I think I said before how books tend to come in batches without my realizing it. Once it was books about Shanghai--I was expecting it with one of them (The Binding Chair), but the other one (The Diamond Age) took be my surprise. I would like to submit the following evidence to support my theory: I am reading two books with characters named Stanislaus. Think I should have seen it coming? One of them is a nun. Mother Stanislaus.
What a world.
Anyway, I finished The Subtle Knife, by Philip Pullman, and it was even more of a cliffhanger than the first one. If I wasn't off in the world this week, I'd already have found a way to get the last one in the series, but it's better that it wait--anticipation, you know.
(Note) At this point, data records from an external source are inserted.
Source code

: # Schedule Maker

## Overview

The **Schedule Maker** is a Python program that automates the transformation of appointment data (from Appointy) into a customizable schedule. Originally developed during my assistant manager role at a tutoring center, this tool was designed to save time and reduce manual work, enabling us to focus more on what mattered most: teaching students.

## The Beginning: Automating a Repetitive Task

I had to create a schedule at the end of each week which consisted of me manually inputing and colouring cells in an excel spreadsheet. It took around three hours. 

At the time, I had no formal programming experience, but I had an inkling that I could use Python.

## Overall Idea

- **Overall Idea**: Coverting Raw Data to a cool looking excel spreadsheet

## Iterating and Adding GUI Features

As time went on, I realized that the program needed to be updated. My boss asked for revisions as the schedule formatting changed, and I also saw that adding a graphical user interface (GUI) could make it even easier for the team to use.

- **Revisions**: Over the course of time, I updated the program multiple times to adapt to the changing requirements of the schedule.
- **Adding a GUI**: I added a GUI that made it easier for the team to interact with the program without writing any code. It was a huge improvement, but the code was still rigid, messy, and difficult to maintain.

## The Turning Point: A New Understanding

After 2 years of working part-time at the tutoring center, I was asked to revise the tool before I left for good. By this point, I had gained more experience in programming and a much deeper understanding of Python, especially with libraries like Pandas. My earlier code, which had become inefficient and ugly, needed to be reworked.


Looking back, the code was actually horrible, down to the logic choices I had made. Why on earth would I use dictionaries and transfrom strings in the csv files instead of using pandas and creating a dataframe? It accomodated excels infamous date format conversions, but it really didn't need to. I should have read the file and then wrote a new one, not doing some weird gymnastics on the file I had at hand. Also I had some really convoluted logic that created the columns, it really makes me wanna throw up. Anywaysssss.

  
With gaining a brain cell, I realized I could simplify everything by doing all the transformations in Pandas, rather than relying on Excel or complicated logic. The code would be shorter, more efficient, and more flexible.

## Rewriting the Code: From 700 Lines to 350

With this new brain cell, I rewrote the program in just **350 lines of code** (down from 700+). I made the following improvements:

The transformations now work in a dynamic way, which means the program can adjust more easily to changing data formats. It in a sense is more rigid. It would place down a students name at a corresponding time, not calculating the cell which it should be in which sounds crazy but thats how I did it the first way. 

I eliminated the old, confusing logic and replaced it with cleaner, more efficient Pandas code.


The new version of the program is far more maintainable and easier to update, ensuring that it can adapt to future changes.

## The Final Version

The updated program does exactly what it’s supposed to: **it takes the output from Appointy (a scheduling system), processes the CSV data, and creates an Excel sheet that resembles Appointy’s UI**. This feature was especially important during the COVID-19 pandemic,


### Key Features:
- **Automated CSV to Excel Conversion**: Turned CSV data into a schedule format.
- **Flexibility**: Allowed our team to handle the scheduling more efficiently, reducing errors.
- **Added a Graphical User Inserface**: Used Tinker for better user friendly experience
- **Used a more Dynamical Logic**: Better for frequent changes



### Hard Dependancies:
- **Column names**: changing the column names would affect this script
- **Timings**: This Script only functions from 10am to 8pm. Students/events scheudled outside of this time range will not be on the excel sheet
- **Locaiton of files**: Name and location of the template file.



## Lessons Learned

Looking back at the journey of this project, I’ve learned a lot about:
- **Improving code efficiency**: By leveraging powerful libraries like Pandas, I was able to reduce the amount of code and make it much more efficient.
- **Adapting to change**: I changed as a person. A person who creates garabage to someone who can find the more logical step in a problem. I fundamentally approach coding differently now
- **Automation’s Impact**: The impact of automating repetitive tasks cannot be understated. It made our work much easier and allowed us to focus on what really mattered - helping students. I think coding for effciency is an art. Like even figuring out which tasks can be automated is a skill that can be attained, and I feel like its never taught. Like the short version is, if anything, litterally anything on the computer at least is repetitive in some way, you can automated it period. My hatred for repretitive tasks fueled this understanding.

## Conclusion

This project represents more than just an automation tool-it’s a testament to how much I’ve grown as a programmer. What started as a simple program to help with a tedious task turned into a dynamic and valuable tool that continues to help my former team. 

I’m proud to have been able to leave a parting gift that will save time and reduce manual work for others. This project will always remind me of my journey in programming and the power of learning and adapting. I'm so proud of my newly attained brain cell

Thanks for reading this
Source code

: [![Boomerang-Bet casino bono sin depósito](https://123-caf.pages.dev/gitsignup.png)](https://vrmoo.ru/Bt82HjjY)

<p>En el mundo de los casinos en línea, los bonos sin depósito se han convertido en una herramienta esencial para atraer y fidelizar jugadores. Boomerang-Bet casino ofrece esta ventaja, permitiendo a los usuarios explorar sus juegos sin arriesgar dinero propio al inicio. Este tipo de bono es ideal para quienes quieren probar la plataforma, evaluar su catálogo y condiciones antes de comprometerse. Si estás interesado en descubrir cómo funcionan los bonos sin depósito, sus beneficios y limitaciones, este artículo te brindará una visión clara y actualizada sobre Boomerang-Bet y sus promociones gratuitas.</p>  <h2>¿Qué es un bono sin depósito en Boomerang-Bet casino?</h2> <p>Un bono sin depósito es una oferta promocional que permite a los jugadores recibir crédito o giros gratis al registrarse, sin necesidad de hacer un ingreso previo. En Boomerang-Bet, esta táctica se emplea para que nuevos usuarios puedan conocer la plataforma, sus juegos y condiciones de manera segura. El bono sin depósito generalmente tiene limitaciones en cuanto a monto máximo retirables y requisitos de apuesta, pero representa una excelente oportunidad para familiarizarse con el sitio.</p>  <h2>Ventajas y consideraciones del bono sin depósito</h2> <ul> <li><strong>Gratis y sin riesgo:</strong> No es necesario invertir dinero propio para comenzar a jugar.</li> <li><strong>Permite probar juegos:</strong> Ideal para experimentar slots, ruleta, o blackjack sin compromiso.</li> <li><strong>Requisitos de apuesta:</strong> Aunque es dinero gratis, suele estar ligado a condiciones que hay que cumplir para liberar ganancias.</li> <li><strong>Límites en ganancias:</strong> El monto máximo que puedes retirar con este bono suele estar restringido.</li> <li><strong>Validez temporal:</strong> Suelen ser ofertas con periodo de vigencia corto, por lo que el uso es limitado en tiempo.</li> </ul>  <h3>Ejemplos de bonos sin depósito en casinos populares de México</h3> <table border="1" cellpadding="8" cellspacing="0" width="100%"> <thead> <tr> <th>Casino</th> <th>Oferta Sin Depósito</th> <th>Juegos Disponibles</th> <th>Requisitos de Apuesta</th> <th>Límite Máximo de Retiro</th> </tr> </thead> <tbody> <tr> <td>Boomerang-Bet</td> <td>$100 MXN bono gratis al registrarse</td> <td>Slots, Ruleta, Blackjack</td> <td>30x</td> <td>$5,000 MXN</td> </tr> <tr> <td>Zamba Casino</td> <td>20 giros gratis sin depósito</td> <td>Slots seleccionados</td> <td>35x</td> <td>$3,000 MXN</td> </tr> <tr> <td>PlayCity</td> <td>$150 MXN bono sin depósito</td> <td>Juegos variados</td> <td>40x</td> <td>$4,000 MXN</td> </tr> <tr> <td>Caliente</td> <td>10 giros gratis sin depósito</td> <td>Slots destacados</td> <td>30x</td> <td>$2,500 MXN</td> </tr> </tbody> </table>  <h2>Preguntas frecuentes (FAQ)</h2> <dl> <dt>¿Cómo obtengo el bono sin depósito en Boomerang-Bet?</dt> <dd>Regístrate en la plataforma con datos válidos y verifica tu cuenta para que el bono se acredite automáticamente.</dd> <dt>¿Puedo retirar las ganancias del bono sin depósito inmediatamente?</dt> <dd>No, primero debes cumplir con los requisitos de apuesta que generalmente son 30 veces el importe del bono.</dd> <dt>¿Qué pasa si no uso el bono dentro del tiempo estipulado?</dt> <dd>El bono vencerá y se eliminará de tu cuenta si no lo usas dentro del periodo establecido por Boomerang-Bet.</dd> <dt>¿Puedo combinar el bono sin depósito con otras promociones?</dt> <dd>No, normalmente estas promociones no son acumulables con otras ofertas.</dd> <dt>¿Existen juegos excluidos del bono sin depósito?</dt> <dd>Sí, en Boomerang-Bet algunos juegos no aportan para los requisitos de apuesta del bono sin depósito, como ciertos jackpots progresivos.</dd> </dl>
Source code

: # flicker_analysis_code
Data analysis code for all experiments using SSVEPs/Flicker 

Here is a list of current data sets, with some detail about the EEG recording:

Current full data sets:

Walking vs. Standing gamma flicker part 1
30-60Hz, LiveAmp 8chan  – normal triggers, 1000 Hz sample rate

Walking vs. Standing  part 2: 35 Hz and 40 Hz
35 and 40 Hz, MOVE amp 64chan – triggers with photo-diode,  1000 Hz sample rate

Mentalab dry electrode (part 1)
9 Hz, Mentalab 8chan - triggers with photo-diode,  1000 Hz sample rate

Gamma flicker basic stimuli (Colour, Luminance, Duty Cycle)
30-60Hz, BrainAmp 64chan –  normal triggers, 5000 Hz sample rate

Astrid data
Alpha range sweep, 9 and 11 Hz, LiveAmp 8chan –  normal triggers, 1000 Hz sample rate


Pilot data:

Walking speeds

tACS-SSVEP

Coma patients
But to all you Harry Potter fans, I'm sorry to have to tell you this, but these are better. I thought they were slow at first, but they're just mature, and real. The author doesn't have to make up reasons for the grown-ups to ignore Harry's troubles or fail to run the world properly--the grown-ups are working as hard as the kids. The danger is real and scary--scarier than Voldemort. "Evil" for evil's sake is a childish notion, not complex. Misguided, power-hungry, faithless--it looks just like evil, but the way it looks in the real world. Like, say, the decisions of major corporations.
Not that Harry Potter isn't good. It's more subtle than a lot of books, and full of inspired fun. But it didn't pull on me the way His Dark Materials does. Go Pullman!